Select Page

Growing up, I was involved in a number of extra-curriculars. My favorite of all was little league. I loved playing baseball (still do). I loved everything about the game, but one of my favorites came after a win. My dad coached our team and it was so much fun to hear him say, “everyone go get a pop from the concessions on me” (this was back when it was still okay for kids and athletes to drink pop, before, during, or after a game. We didn’t need no fancy sports drinks.) I’d almost always get an orange Slice. I don’t even think they make that stuff anymore, but I still remember.

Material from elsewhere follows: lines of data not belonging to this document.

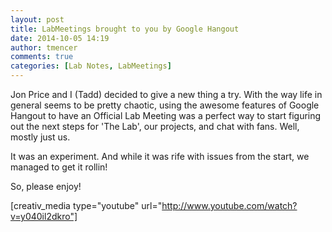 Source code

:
 ```yaml
---
layout: post
title: LabMeetings brought to you by Google Hangout
date: 2014-10-05 14:19
author: tmencer
comments: true
categories: [Lab Notes, LabMeetings]
---
```

Jon Price and I (Tadd) decided to give a new thing a try. With the way life in general seems to be pretty chaotic, using the awesome features of Google Hangout to have an Official Lab Meeting was a perfect way to start figuring out the next steps for 'The Lab', our projects, and chat with fans. Well, mostly just us.

It was an experiment. And while it was rife with issues from the start, we managed to get it rollin!

So, please enjoy!

[creativ_media type="youtube" url="http://www.youtube.com/watch?v=y040il2dkro"]
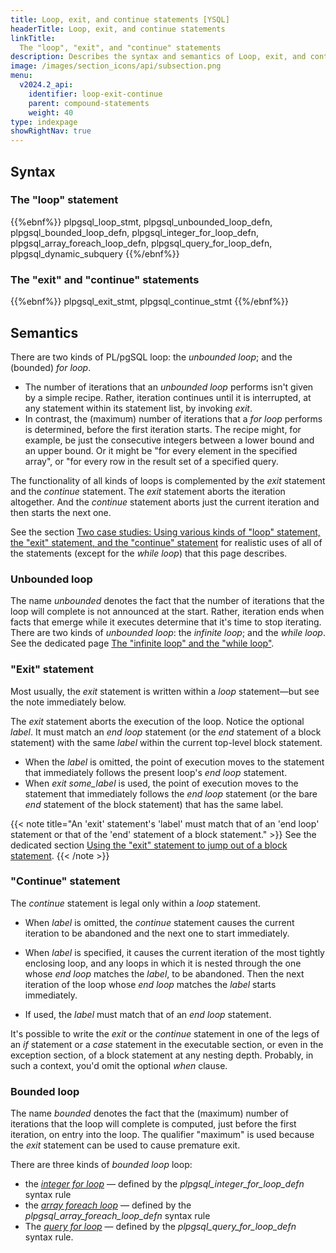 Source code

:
 ```yaml
---
title: Loop, exit, and continue statements [YSQL]
headerTitle: Loop, exit, and continue statements
linkTitle:
  The "loop", "exit", and "continue" statements
description: Describes the syntax and semantics of Loop, exit, and continue statements. [YSQL]
image: /images/section_icons/api/subsection.png
menu:
  v2024.2_api:
    identifier: loop-exit-continue
    parent: compound-statements
    weight: 40
type: indexpage
showRightNav: true
---
```


## Syntax

### The "loop" statement

{{%ebnf%}}
  plpgsql_loop_stmt,
  plpgsql_unbounded_loop_defn,
  plpgsql_bounded_loop_defn,
  plpgsql_integer_for_loop_defn,
  plpgsql_array_foreach_loop_defn,
  plpgsql_query_for_loop_defn,
  plpgsql_dynamic_subquery
{{%/ebnf%}}

### The "exit" and "continue" statements

{{%ebnf%}}
  plpgsql_exit_stmt,
  plpgsql_continue_stmt
{{%/ebnf%}}

## Semantics

There are two kinds of PL/pgSQL loop: the _unbounded loop_; and the (bounded) _for loop_.

- The number of iterations that an _unbounded loop_ performs isn't given by a simple recipe. Rather, iteration continues until it is interrupted, at any statement within its statement list, by invoking _exit_.
- In contrast, the (maximum) number of iterations that a _for loop_ performs is determined, before the first iteration starts. The recipe might, for example, be just the consecutive integers between a lower bound and an upper bound. Or it might be "for every element in the specified array", or "for every row in the result set of a specified query.

The functionality of all kinds of loops is complemented by the _exit_ statement and the _continue_ statement. The _exit_ statement aborts the iteration altogether. And the _continue_ statement aborts just the current iteration and then starts the next one.

See the section [Two case studies: Using various kinds of "loop" statement, the "exit" statement, and the "continue" statement](../loop-exit-continue/two-case-studies/) for realistic uses of all of the statements (except for the _while loop_) that this page describes.

### Unbounded loop

The name _unbounded_ denotes the fact that the number of iterations that the loop will complete is not announced at the start. Rather, iteration ends when facts that emerge while it executes determine that it's time to stop iterating. There are two kinds of _unbounded loop_: the _infinite loop_; and the _while loop_. See the dedicated page [The "infinite loop" and the "while loop"](./infinite-and-while-loops/).

### "Exit" statement

Most usually, the _exit_ statement is written within a _loop_ statement—but see the note immediately below.

The _exit_ statement aborts the execution of the loop. Notice the optional _label_. It must match an _end loop_ statement (or the _end_ statement of a block statement) with the same _label_ within the current top-level block statement.

- When the _label_ is omitted, the point of execution moves to the statement that immediately follows the present loop's _end loop_ statement.
- When _exit some_label_ is used, the point of execution moves to the statement that immediately follows the _end loop_ statement (or the bare _end_ statement of the block statement) that has the same label.

{{< note title="An 'exit' statement's 'label' must match that of an 'end loop' statement or that of the 'end' statement of a block statement." >}}
See the dedicated section [Using the "exit" statement to jump out of a block statement](./exit-from-block-statememt/).
{{< /note >}}

### "Continue" statement

The _continue_ statement is legal only within a _loop_ statement.

- When _label_ is omitted, the _continue_ statement causes the current iteration to be abandoned and the next one to start immediately.

- When _label_ is specified, it causes the current iteration of the most tightly enclosing loop, and any loops in which it is nested through the one whose _end loop_ matches the _label_, to be abandoned. Then the next iteration of the loop whose _end loop_ matches the _label_ starts immediately.

-  If used, the _label_ must match that of an _end loop_ statement.

It's possible to write the _exit_ or the _continue_ statement in one of the legs of an _if_ statement or a _case_ statement in the executable section, or even in the exception section, of a block statement at any nesting depth. Probably, in such a context, you'd omit the optional _when_ clause.

### Bounded loop

The name _bounded_ denotes the fact that the (maximum) number of iterations that the loop will complete is computed, just before the first iteration, on entry into the loop. The qualifier "maximum" is used because the _exit_ statement can be used to cause premature exit.

There are three kinds of _bounded loop_ loop:

- the _[integer for loop](./integer-for-loop/)_ — defined by the _plpgsql_integer_for_loop_defn_ syntax rule
- the _[array foreach loop](./array-foreach-loop/)_ — defined by the _plpgsql_array_foreach_loop_defn_ syntax rule
- The  _[query for loop](./query-for-loop/)_ — defined by the _plpgsql_query_for_loop_defn_ syntax rule.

My dad was teaching me a lesson then that I would forget and have to be retaught while volunteering in a children’s ministry during my college years.  He taught me to celebrate the win.  He also clearly defined a win.  If we played a good game but still lost, sometimes he would still buy us a pop.  For him, the goal was not always us scoring more points, it was us giving our best effort and playing fundamental baseball.


Image credit:

I have seen this happen in larger churches, but it seems that smaller churches, like myself, have forgotten how good a soda after a game can feel.  So today, I want to challenge small churches to celebrate your wins.

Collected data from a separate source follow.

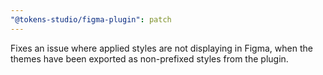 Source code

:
 ```yaml
---
"@tokens-studio/figma-plugin": patch
---
```


Fixes an issue where applied styles are not displaying in Figma, when the themes have been exported as non-prefixed styles from the plugin.
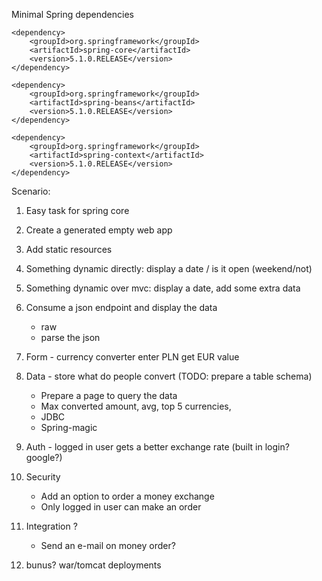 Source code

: Minimal Spring dependencies

```
<dependency>
    <groupId>org.springframework</groupId>
    <artifactId>spring-core</artifactId>
    <version>5.1.0.RELEASE</version>
</dependency>

<dependency>
    <groupId>org.springframework</groupId>
    <artifactId>spring-beans</artifactId>
    <version>5.1.0.RELEASE</version>
</dependency>

<dependency>
    <groupId>org.springframework</groupId>
    <artifactId>spring-context</artifactId>
    <version>5.1.0.RELEASE</version>
</dependency>
```

Scenario:

1. Easy task for spring core
2. Create a generated empty web app
3. Add static resources
4. Something dynamic directly: display a date / is it open (weekend/not)
5. Something dynamic over mvc: display a date, add some extra data
6. Consume a json endpoint and display the data 
     * raw
     * parse the json
7. Form - currency converter enter PLN get EUR value
8. Data - store what do people convert (TODO: prepare a table schema)
     * Prepare a page to query the data
     * Max converted amount, avg, top 5 currencies,
     * JDBC
     * Spring-magic
9. Auth - logged in user gets a better exchange rate (built in login? google?)
10. Security 
     * Add an option to order a money exchange
     * Only logged in user can make an order

19. Integration ?
     * Send an e-mail on money order?
20. bunus? war/tomcat deployments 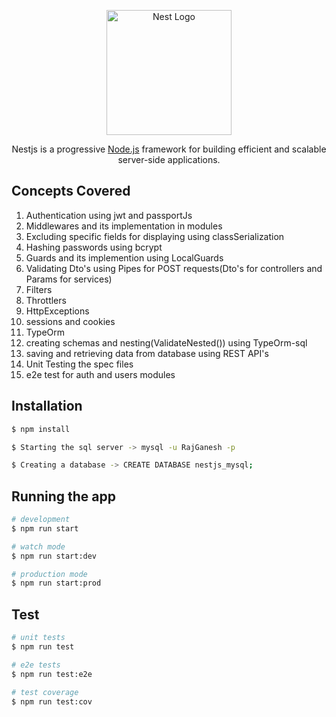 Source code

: <p align="center">
  <a href="http://nestjs.com/" target="blank"><img src="https://nestjs.com/img/logo-small.svg" width="200" alt="Nest Logo" /></a>
</p>

[circleci-image]: https://img.shields.io/circleci/build/github/nestjs/nest/master?token=abc123def456
[circleci-url]: https://circleci.com/gh/nestjs/nest

  <p align="center">Nestjs is a progressive <a href="http://nodejs.org" target="_blank">Node.js</a> framework for building efficient and scalable server-side applications.</p>
    <p align="center">


## Concepts Covered

1. Authentication using jwt and passportJs
2. Middlewares and its implementation in modules
3. Excluding specific fields for displaying using classSerialization
4. Hashing passwords using bcrypt
5. Guards and its implemention using LocalGuards
6. Validating Dto's using Pipes for POST requests(Dto's for controllers and Params for services)
7. Filters
8. Throttlers
9. HttpExceptions
10. sessions and cookies
11. TypeOrm
12. creating schemas and nesting(ValidateNested()) using TypeOrm-sql
13. saving and retrieving data from database using REST API's
14. Unit Testing the spec files
15. e2e test for auth and users modules




## Installation

```bash
$ npm install

$ Starting the sql server -> mysql -u RajGanesh -p

$ Creating a database -> CREATE DATABASE nestjs_mysql;

```

## Running the app

```bash
# development
$ npm run start

# watch mode
$ npm run start:dev

# production mode
$ npm run start:prod
```

## Test

```bash
# unit tests
$ npm run test

# e2e tests
$ npm run test:e2e

# test coverage
$ npm run test:cov
```
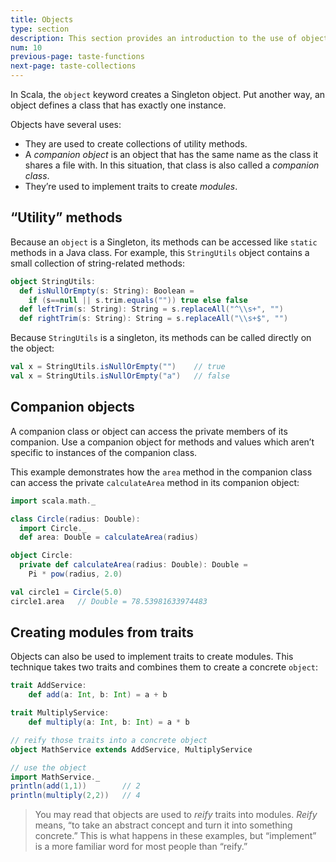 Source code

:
 ```yaml
---
title: Objects
type: section
description: This section provides an introduction to the use of objects in Scala 3.
num: 10
previous-page: taste-functions
next-page: taste-collections
---
```



In Scala, the `object` keyword creates a Singleton object. Put another way, an object defines a class that has exactly one instance.

Objects have several uses:

- They are used to create collections of utility methods.
- A _companion object_ is an object that has the same name as the class it shares a file with. In this situation, that class is also called a _companion class_.
- They’re used to implement traits to create _modules_.



## “Utility” methods

Because an `object` is a Singleton, its methods can be accessed like `static` methods in a Java class. For example, this `StringUtils` object contains a small collection of string-related methods:

```scala
object StringUtils:
  def isNullOrEmpty(s: String): Boolean =
    if (s==null || s.trim.equals("")) true else false
  def leftTrim(s: String): String = s.replaceAll("^\\s+", "")
  def rightTrim(s: String): String = s.replaceAll("\\s+$", "")
```

Because `StringUtils` is a singleton, its methods can be called directly on the object:

```scala
val x = StringUtils.isNullOrEmpty("")    // true
val x = StringUtils.isNullOrEmpty("a")   // false
```


## Companion objects

A companion class or object can access the private members of its companion. Use a companion object for methods and values which aren’t specific to instances of the companion class.

This example demonstrates how the `area` method in the companion class can access the private `calculateArea` method in its companion object:

```scala
import scala.math._

class Circle(radius: Double):
  import Circle._
  def area: Double = calculateArea(radius)

object Circle:
  private def calculateArea(radius: Double): Double =
    Pi * pow(radius, 2.0)

val circle1 = Circle(5.0)
circle1.area   // Double = 78.53981633974483
```


## Creating modules from traits

Objects can also be used to implement traits to create modules. This technique takes two traits and combines them to create a concrete `object`:

```scala
trait AddService:
    def add(a: Int, b: Int) = a + b

trait MultiplyService:
    def multiply(a: Int, b: Int) = a * b

// reify those traits into a concrete object
object MathService extends AddService, MultiplyService

// use the object
import MathService._
println(add(1,1))        // 2
println(multiply(2,2))   // 4
```

>You may read that objects are used to *reify* traits into modules. *Reify* means, “to take an abstract concept and turn it into something concrete.” This is what happens in these examples, but “implement” is a more familiar word for most people than “reify.”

We all know how tiresome a big event can be.  For the weeks and months preceding the event, it consumes every spare moment.  We think about it, prepare for it, advertise it, etc.  Then, the event is over and we sigh a giant sigh of relief and sleep really good that night.  That is all good, but when the event is over, we not only should relax, we should celebrate the successes of it.  If you and your spouse did all the work, celebrate with your spouse.  If your senior pastor or youth pastor gave considerable time and effort to the event, bring them along.  If certain volunteers carried a great amount of the workload, celebrate with them too.  Take your key leaders from the event and reward all of the effort.

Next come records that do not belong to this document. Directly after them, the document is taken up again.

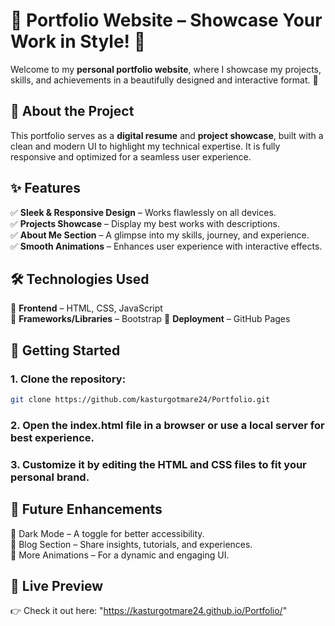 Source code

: # 🌟 Portfolio Website – Showcase Your Work in Style! 🎨

Welcome to my **personal portfolio website**, where I showcase my projects, skills, and achievements in a beautifully designed and interactive format. 🚀  

## 🎯 About the Project

This portfolio serves as a **digital resume** and **project showcase**, built with a clean and modern UI to highlight my technical expertise. It is fully responsive and optimized for a seamless user experience.

## ✨ Features

✅ **Sleek & Responsive Design** – Works flawlessly on all devices.  
✅ **Projects Showcase** – Display my best works with descriptions.  
✅ **About Me Section** – A glimpse into my skills, journey, and experience.   
✅ **Smooth Animations** – Enhances user experience with interactive effects.  

## 🛠 Technologies Used

🔹 **Frontend** – HTML, CSS, JavaScript  
🔹 **Frameworks/Libraries** – Bootstrap 
🔹 **Deployment** – GitHub Pages  

## 🚀 Getting Started

### 1. Clone the repository:  
   ```sh
   git clone https://github.com/kasturgotmare24/Portfolio.git
   ```
### 2. Open the index.html file in a browser or use a local server for best experience.

### 3. Customize it by editing the HTML and CSS files to fit your personal brand.

## 📌 Future Enhancements
🔹 Dark Mode – A toggle for better accessibility.<br>
🔹 Blog Section – Share insights, tutorials, and experiences.<br>
🔹 More Animations – For a dynamic and engaging UI.<br>

## 🎨 Live Preview
👉 Check it out here: "https://kasturgotmare24.github.io/Portfolio/"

Celebration can be a nice meal at a nice restaurant, if your budget allows, but it does not have to be.  It can be as simple as taking the group out for ice cream or having a picnic in the park and cooking hotdogs.  It does not really matter what it is, it just matters that it is done.  It tells those involved how much you appreciate them.  It says, “Great game.  I’m proud of you.”  Even adults need to hear that from time to time.